[Extracted material]

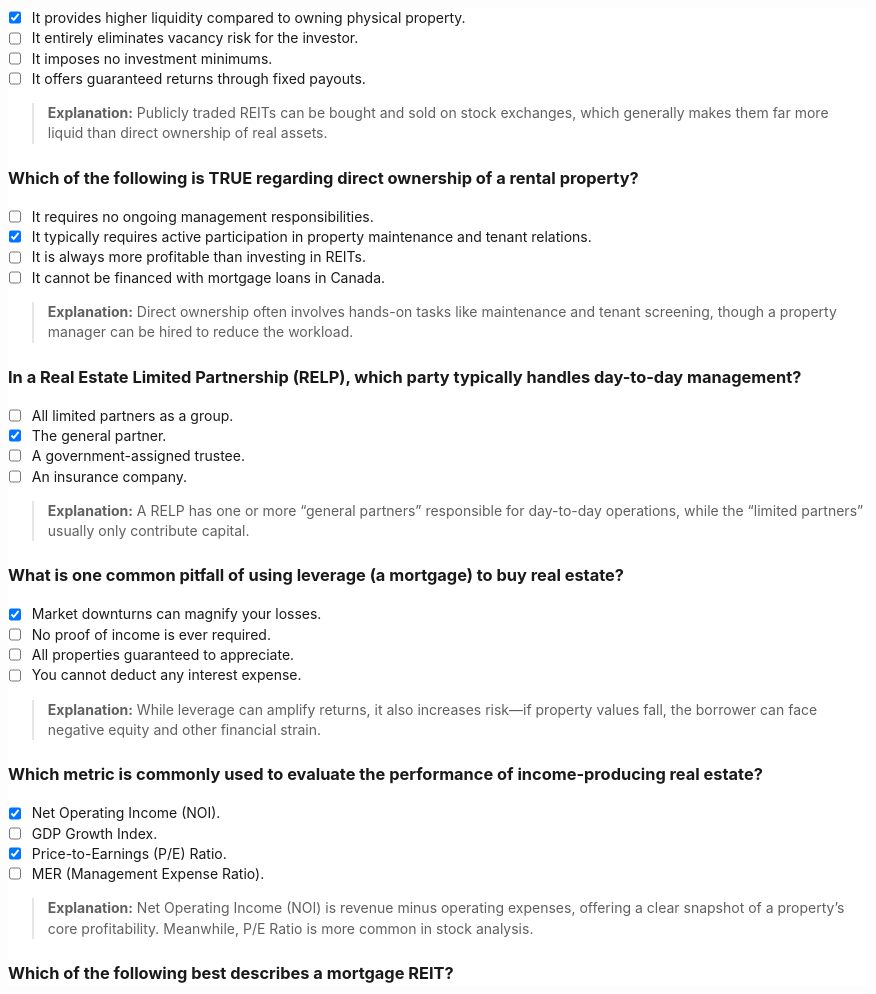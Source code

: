 - [x] It provides higher liquidity compared to owning physical property.
- [ ] It entirely eliminates vacancy risk for the investor.
- [ ] It imposes no investment minimums.
- [ ] It offers guaranteed returns through fixed payouts.

> **Explanation:** Publicly traded REITs can be bought and sold on stock exchanges, which generally makes them far more liquid than direct ownership of real assets.

### Which of the following is TRUE regarding direct ownership of a rental property?

- [ ] It requires no ongoing management responsibilities.
- [x] It typically requires active participation in property maintenance and tenant relations.
- [ ] It is always more profitable than investing in REITs.
- [ ] It cannot be financed with mortgage loans in Canada.

> **Explanation:** Direct ownership often involves hands-on tasks like maintenance and tenant screening, though a property manager can be hired to reduce the workload.

### In a Real Estate Limited Partnership (RELP), which party typically handles day-to-day management?

- [ ] All limited partners as a group.
- [x] The general partner.
- [ ] A government-assigned trustee.
- [ ] An insurance company.

> **Explanation:** A RELP has one or more “general partners” responsible for day-to-day operations, while the “limited partners” usually only contribute capital.

### What is one common pitfall of using leverage (a mortgage) to buy real estate?

- [x] Market downturns can magnify your losses.
- [ ] No proof of income is ever required.
- [ ] All properties guaranteed to appreciate.
- [ ] You cannot deduct any interest expense.

> **Explanation:** While leverage can amplify returns, it also increases risk—if property values fall, the borrower can face negative equity and other financial strain.

### Which metric is commonly used to evaluate the performance of income-producing real estate?

- [x] Net Operating Income (NOI).
- [ ] GDP Growth Index.
- [x] Price-to-Earnings (P/E) Ratio.
- [ ] MER (Management Expense Ratio).

> **Explanation:** Net Operating Income (NOI) is revenue minus operating expenses, offering a clear snapshot of a property’s core profitability. Meanwhile, P/E Ratio is more common in stock analysis.

### Which of the following best describes a mortgage REIT?
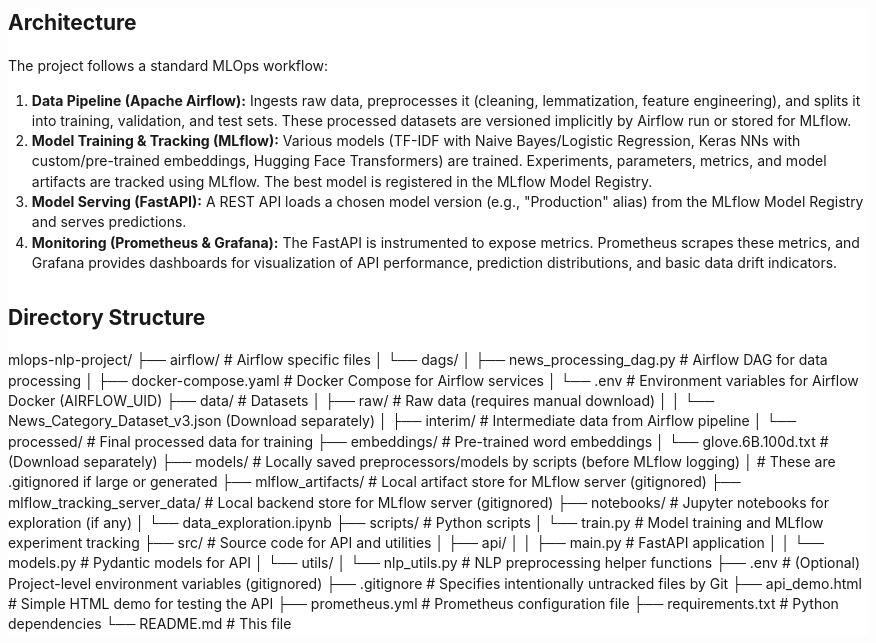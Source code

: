 ## Architecture

The project follows a standard MLOps workflow:

1.  **Data Pipeline (Apache Airflow):** Ingests raw data, preprocesses it (cleaning, lemmatization, feature engineering), and splits it into training, validation, and test sets. These processed datasets are versioned implicitly by Airflow run or stored for MLflow.
2.  **Model Training & Tracking (MLflow):** Various models (TF-IDF with Naive Bayes/Logistic Regression, Keras NNs with custom/pre-trained embeddings, Hugging Face Transformers) are trained. Experiments, parameters, metrics, and model artifacts are tracked using MLflow. The best model is registered in the MLflow Model Registry.
3.  **Model Serving (FastAPI):** A REST API loads a chosen model version (e.g., "Production" alias) from the MLflow Model Registry and serves predictions.
4.  **Monitoring (Prometheus & Grafana):** The FastAPI is instrumented to expose metrics. Prometheus scrapes these metrics, and Grafana provides dashboards for visualization of API performance, prediction distributions, and basic data drift indicators.

## Directory Structure
mlops-nlp-project/
├── airflow/ # Airflow specific files
│ └── dags/
│ ├── news_processing_dag.py # Airflow DAG for data processing
│ ├── docker-compose.yaml # Docker Compose for Airflow services
│ └── .env # Environment variables for Airflow Docker (AIRFLOW_UID)
├── data/ # Datasets
│ ├── raw/ # Raw data (requires manual download)
│ │ └── News_Category_Dataset_v3.json (Download separately)
│ ├── interim/ # Intermediate data from Airflow pipeline
│ └── processed/ # Final processed data for training
├── embeddings/ # Pre-trained word embeddings
│ └── glove.6B.100d.txt # (Download separately)
├── models/ # Locally saved preprocessors/models by scripts (before MLflow logging)
│ # These are .gitignored if large or generated
├── mlflow_artifacts/ # Local artifact store for MLflow server (gitignored)
├── mlflow_tracking_server_data/ # Local backend store for MLflow server (gitignored)
├── notebooks/ # Jupyter notebooks for exploration (if any)
│ └── data_exploration.ipynb
├── scripts/ # Python scripts
│ └── train.py # Model training and MLflow experiment tracking
├── src/ # Source code for API and utilities
│ ├── api/
│ │ ├── main.py # FastAPI application
│ │ └── models.py # Pydantic models for API
│ └── utils/
│ └── nlp_utils.py # NLP preprocessing helper functions
├── .env # (Optional) Project-level environment variables (gitignored)
├── .gitignore # Specifies intentionally untracked files by Git
├── api_demo.html # Simple HTML demo for testing the API
├── prometheus.yml # Prometheus configuration file
├── requirements.txt # Python dependencies
└── README.md # This file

[/Extracted material]

#### [Problem to solve]
Return the stretch of data that begins with the line showing "- [x] Net Operating Income (NOI)." and goes on through the line showing "and serves predictions.", exactly, with pictures removed.

#### [Response area]
- [x] Net Operating Income (NOI).
- [ ] GDP Growth Index.
- [x] Price-to-Earnings (P/E) Ratio.
- [ ] MER (Management Expense Ratio).

> **Explanation:** Net Operating Income (NOI) is revenue minus operating expenses, offering a clear snapshot of a property’s core profitability. Meanwhile, P/E Ratio is more common in stock analysis.

### Which of the following best describes a mortgage REIT?
Source code

: ## Architecture

The project follows a standard MLOps workflow:

1.  **Data Pipeline (Apache Airflow):** Ingests raw data, preprocesses it (cleaning, lemmatization, feature engineering), and splits it into training, validation, and test sets. These processed datasets are versioned implicitly by Airflow run or stored for MLflow.
2.  **Model Training & Tracking (MLflow):** Various models (TF-IDF with Naive Bayes/Logistic Regression, Keras NNs with custom/pre-trained embeddings, Hugging Face Transformers) are trained. Experiments, parameters, metrics, and model artifacts are tracked using MLflow. The best model is registered in the MLflow Model Registry.
3.  **Model Serving (FastAPI):** A REST API loads a chosen model version (e.g., "Production" alias) from the MLflow Model Registry and serves predictions.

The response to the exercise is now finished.